Writers need each other and the world needs us                           

I remember.

I saw a bubbly poet. She was standing left in the circle. Her mouth poised to a shout of a poem and her arms laden with a stack of a poem, her legs troubled with the follies of ballerinas. Before I could discern the foolishness of poets, her flair for poetry was slowly filtering into my sensory data, my eyes opened, I fixed her with unwavering stare and saw her again. She was welcoming members with a dessert of warm ups.

Ife Piankhi.

I remember looking around. The room strewn with Small, medium, large size novels, memoirs, books. I could not help to regret having come like a dust man. How could I forget to come with me just a literary piece? And yet aware I was lingering in the world of writers

I remember identifying faces with those that have come from all walks of life. The feel of the aura of silvery voices, exotic accents, sophisticated poises, and modish dreadlocks, trendy dresses, pants and shirts. Only I could, gradually blend in a complexion of literary artists.

The ambiance- brimming with glamour and brilliance of a writer’s demeanor- was truly defining the fine art of men and women who stop their cars by the roadside and pull out their pencils and paper to quench their thirst.
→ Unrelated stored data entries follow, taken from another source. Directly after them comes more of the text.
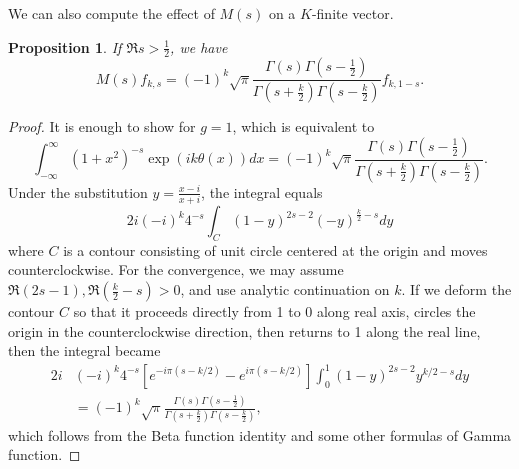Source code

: \documentclass{article}
\newtheorem{proposition}{Proposition}[section]
\begin{document}
We can also compute the effect of $M(s)$ on a $K$-finite vector. 
\begin{proposition}
If $\Re s>\frac{1}{2}$, we have
$$M(s)f_{k, s} = (-1)^{k} \sqrt{\pi} \frac{\Gamma(s)\Gamma\left( s- \frac{1}{2}\right)}{\Gamma\left(s+\frac{k}{2}\right)\Gamma\left(s-\frac{k}{2}\right)} f_{k, 1-s}.$$
\end{proposition}
\begin{proof}
It is enough to show for $g = 1$, which is equivalent to 
$$
\int_{-\infty}^{\infty} (1+x^{2})^{-s}\exp(ik\theta(x)) dx = (-1)^{k} \sqrt{\pi} \frac{\Gamma(s)\Gamma\left( s-\frac{1}{2}\right)}{\Gamma\left(s+\frac{k}{2}\right)\Gamma\left(s-\frac{k}{2}\right)}.
$$
Under the substitution $y = \frac{x-i}{x+i}$, the integral equals
$$
2i(-i)^{k} 4^{-s} \int_{C} (1-y)^{2s-2}(-y)^{\frac{k}{2}-s}dy
$$
where $C$ is a contour consisting of  unit circle centered at the origin and moves counterclockwise. 
For the convergence, we may assume $\Re(2s - 1), \Re(\frac{k}{2}-s) >0$, and use analytic continuation on $k$. 
If we deform the contour $C$ so that it proceeds directly from 1 to 0 along real axis, circles the origin in the counterclockwise direction, then returns to 1 along the real line, then the integral became
\begin{align*}
2i&(-i)^{k}4^{-s}[e^{-i\pi(s-k/2)} - e^{i\pi (s-k/2)}] \int_{0}^{1}(1-y)^{2s-2}y^{k/2-s}dy \\
&=(-1)^{k}\sqrt{\pi} \frac{\Gamma(s)\Gamma\left( s- \frac{1}{2}\right)}{\Gamma\left(s+\frac{k}{2}\right)\Gamma\left(s-\frac{k}{2}\right)},
\end{align*}
which follows from the Beta function identity and some other formulas of Gamma function. 
\end{proof}
\end{document}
By this time, I could see the world beckoning to me to become a creative non-fiction literary guru

I remember the curiosity of meeting our faculty.

I remember the fear of the rumor that she might miss. And beginning our first sessions almost without her. What a day we begin! And when she came, I knew I was just about to encounter with the tower of strength that would in the literary stretch, broaden and ennoble my literary horizons.

I remember the infancy of our sessions, the short stories, recitations, the proficient remarks of Rebecca Brown and when she said; “writers need each other and the world needs us”and the humour, the joy, the smiles, the laughter, the pleasantries, the credits, the gestures and the energy. The thrills of writers.

I remember the tears that streamed down the cheeks, the silence that ensued as members shared a heart-rending recall of memories from their dairies.

I remember the simple and yet sumptuous mélange of tender vegetable, fruit and hot coffee that revived my vitality in the morning, in the evening.

I remember the sundown of the long but rich and lively day. The good evening interlude that lured me together with Jordan, Beth…to comb through the neighbouring street to fetch a Dutch courage. Ha-ha! (Exaggerated), we also bought along a few sodas.

I remember seeing the sparks of flames blaze in the dusking sky when we sandwiched the bone-fire and glazing in awe at the magical splendours of the poetry slum and open-mike stars. These men and women were throwing huge lumps of poetry in the air as we cheered and bolstered their art.

I remember her romantic whisper when she told me she was shy to expose her gin. She would maintain her bottle drawn clandestinely to her mouth as she laid her hair down with the amusements of the poetry slum. Ha-ha! You might not guess who she was.

And then there was a peaceful end

The night would fall and the next day was a whole different taste.

I remember the hot sunny day when we hoped on our vans heading to inspire the young literary enthusiasts of St Peter’s SS Nsabya, Kololo SS, St Mary’s Kisubi, St Joseph’s girls Nsyambya.

We talked right into their faces and breathed in them the spirit of poetry that would hopefully lead the way to their most revered literary ambitions.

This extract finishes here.